Strategi dalam Mewujudkan Budaya Religius di Sekolah.
1. Terbentuknya Budaya Religius di Sekolah.
Secara umum budaya dapat terbentuk secara prescriptive dan dapat juga secara terprogram sebagai learning process atau solusi terhadap suatu masalah. Yang pertama adalah pembentukan atau terbentuknya budaya religius sekolah melalui penurutan, peniruan, penganutan dan penataan suatu skenario (tradisi, perintah) dari atas atau dari luar pelaku budaya yang bersangkutan.
Yang kedua adalah pembentukan budaya secara terprogram melalui learning process. Pola ini bermula dari dalam diri pelaku budaya, dan suara kebenaran, keyakinan, anggapan dasar atau kepercayaan dasar yang dipegang teguh sebagai pendirian, dan diaktualisasikan menjadi kenyataan melalui sikap dan perilaku. Kebenaran itu diperoleh melalui pengalaman atau pengkajian trial and error dan pembuktiannya adalah peragaan pendiriannya tersebut. itulah sebabnya pola aktualisasinya ini disebut pola peragaan.[6]
2. Strategi Pengembangan PAI dalam Mewujudkan Budaya Religius Sekolah.
Menurut Tasfir, strategi yang dapat dilakukan oleh para praktisi pendidikan untuk membentuk budaya religius sekolah, diantaranya melalui:
- Memberikan contoh (teladan)
- Membiasakan hal-hal yang baik
- Menegakkan disiplin
- Memberikan motivasi dan dorongan
- Memberikan hadiah terutama psikologis
- Menghukum (mungkin dalam rangka kedisiplinan)
- Penciptaan suasana religius yang berpengaruh bagi pertumbuhan anak.[7]
Dengan demikian secara umum ada empat komponen yang sangat mendukung terhadap keberhasilan strategi pengembangan PAI dalam mewujudkan budaya religius sekolah, yaitu: pertama, kebijakan pimpinan sekolah yang mendorong terhadap pengembangan PAI; kedua, keberhasilan kegiatan belajar mengajar PAI di kelas yang dilakukan oleh guru agama; ketiga, semakin semaraknya kegiatan ekstrakurikuler bidang agama yang dilakukan oleh pengurus OSIS khususnya Seksi Agama; dan keempat, dukungan warga sekolah terhadap keberhasilan pengembangan PAI.
Sedangkan strategi dalam mewujudkan budaya religius di sekolah, meminjam teori Koentjaraningrat tentang wujud kebudayaan, meniscayakan upaya pengembangan dalam tiga tataran, yaitu tataran nilai yang dianut, tataran praktik keseharian, dan tataran simbol-simbol budaya.[8]
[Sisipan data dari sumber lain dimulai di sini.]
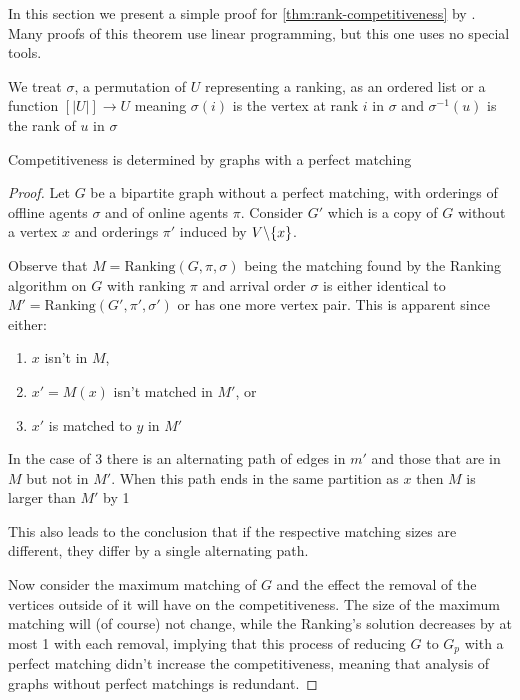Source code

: In this section we present a simple proof for \autoref{thm:rank-competitiveness} by \cite{obmSimple}. Many proofs of this theorem use linear programming, but this one uses no special tools.

We treat $\sigma$, a permutation of $U$ representing a ranking, as an ordered list or a function $[|U|]\to U$ meaning $\sigma(i)$ is the vertex at rank $i$ in $\sigma$ and $\sigma^{-1}(u)$ is the rank of $u$ in $\sigma$

\begin{lemma}
	\label{rank-cmp-compete-perfect}
	Competitiveness is determined by graphs with a perfect matching
\end{lemma}
\begin{proof}
	Let $G$ be a bipartite graph without a perfect matching, with orderings of offline agents $\sigma$ and of online agents $\pi$. Consider $G'$ which is a copy of $G$ without a vertex $x$ and orderings $\pi'$ induced by $V\backslash\set{x}$.

	Observe that $M=\mathrm{Ranking}(G,\pi,\sigma)$ being the matching found by the Ranking algorithm on $G$ with ranking $\pi$ and arrival order $\sigma$ is either identical to $M'=\mathrm{Ranking}(G',\pi',\sigma')$ or has one more vertex pair. This is apparent since either:
	\begin{enumerate}
		\item $x$ isn't in $M$,
		\item $x' = M(x)$ isn't matched in $M'$, or
		\item $x'$ is matched to $y$ in $M'$
	\end{enumerate}
	In the case of 3 there is an alternating path of edges in $m'$ and those that are in $M$ but not in $M'$. When this path ends in the same partition as $x$ then $M$ is larger than $M'$ by 1

	This also leads to the conclusion that if the respective matching sizes are different, they differ by  a single alternating path.

	Now consider the maximum matching of $G$ and the effect the removal of the vertices outside of it will have on the competitiveness.
	The size of the maximum matching will (of course) not change, while the Ranking's solution decreases by at most 1 with each removal, implying that this process of reducing $G$ to $G_p$ with a perfect matching didn't increase the competitiveness, meaning that analysis of graphs without perfect matchings is redundant.
\end{proof}

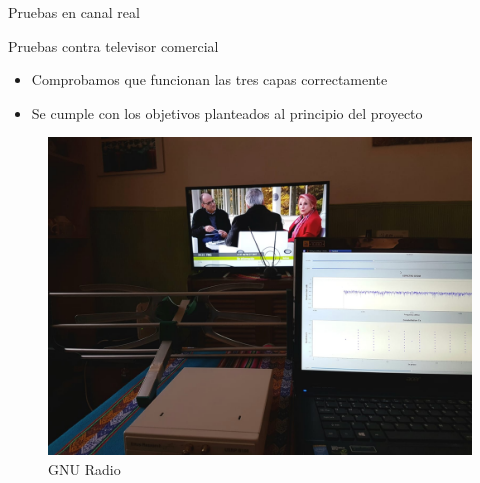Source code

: \begin{frame}{Pruebas en canal real}
\begin{block}{Pruebas contra televisor comercial}
	\begin{itemize}	
		\item { Comprobamos que funcionan las tres capas correctamente  }
		\item { Se cumple con los objetivos planteados al principio del proyecto }
	\end{itemize}
\end{block}

	\begin{figure}
	\includegraphics[scale=0.11]{contra_tele}
	\caption{GNU Radio}
	\end{figure}

\end{frame}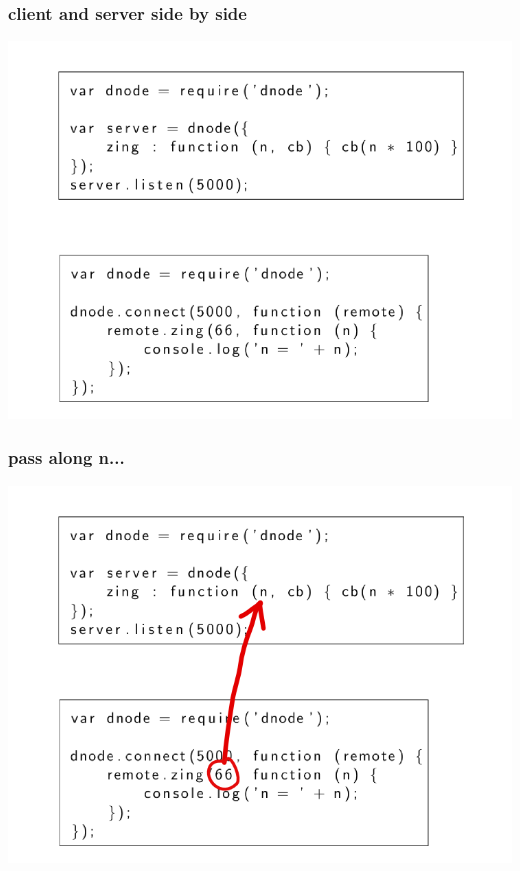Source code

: \documentclass{beamer}
\begin{document}
\begin{frame}
    \frametitle{client and server side by side}
    \includegraphics[scale=0.6]{images/zing_flow_0.png}
\end{frame}

\begin{frame}
    \frametitle{pass along n...}
    \includegraphics[scale=0.6]{images/zing_flow_1.png}
\end{frame}
\end{document}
Adapun strategi untuk membudayakan nilai-nilai agama di sekolah dapat dilakukan melalui:
- Power strategi, yakni strategi pembudayaan agama di sekolah dengan cara menggunakan kekuasaan atau melalui people’s power, Dalam hal ini peran kepala sekolah dengan segala kekuasaannya sangat dominan dalam melakukan perubahan
- Persuasive strategy, yang dijalankan lewat pembentukan opini dan pandangan masyarakat atau warga sekolah; dan
- Normative re-educative. Norma adalah aturan yang berlaku di masyarakat. Norma termasyarakatkan lewat education (pendidikan). Normative digandengkan dengan re-educative (pendidikan ulang) untuk menanamkan dan mengganti paradigma berpikir warga sekolah yang lama dengan yang baru.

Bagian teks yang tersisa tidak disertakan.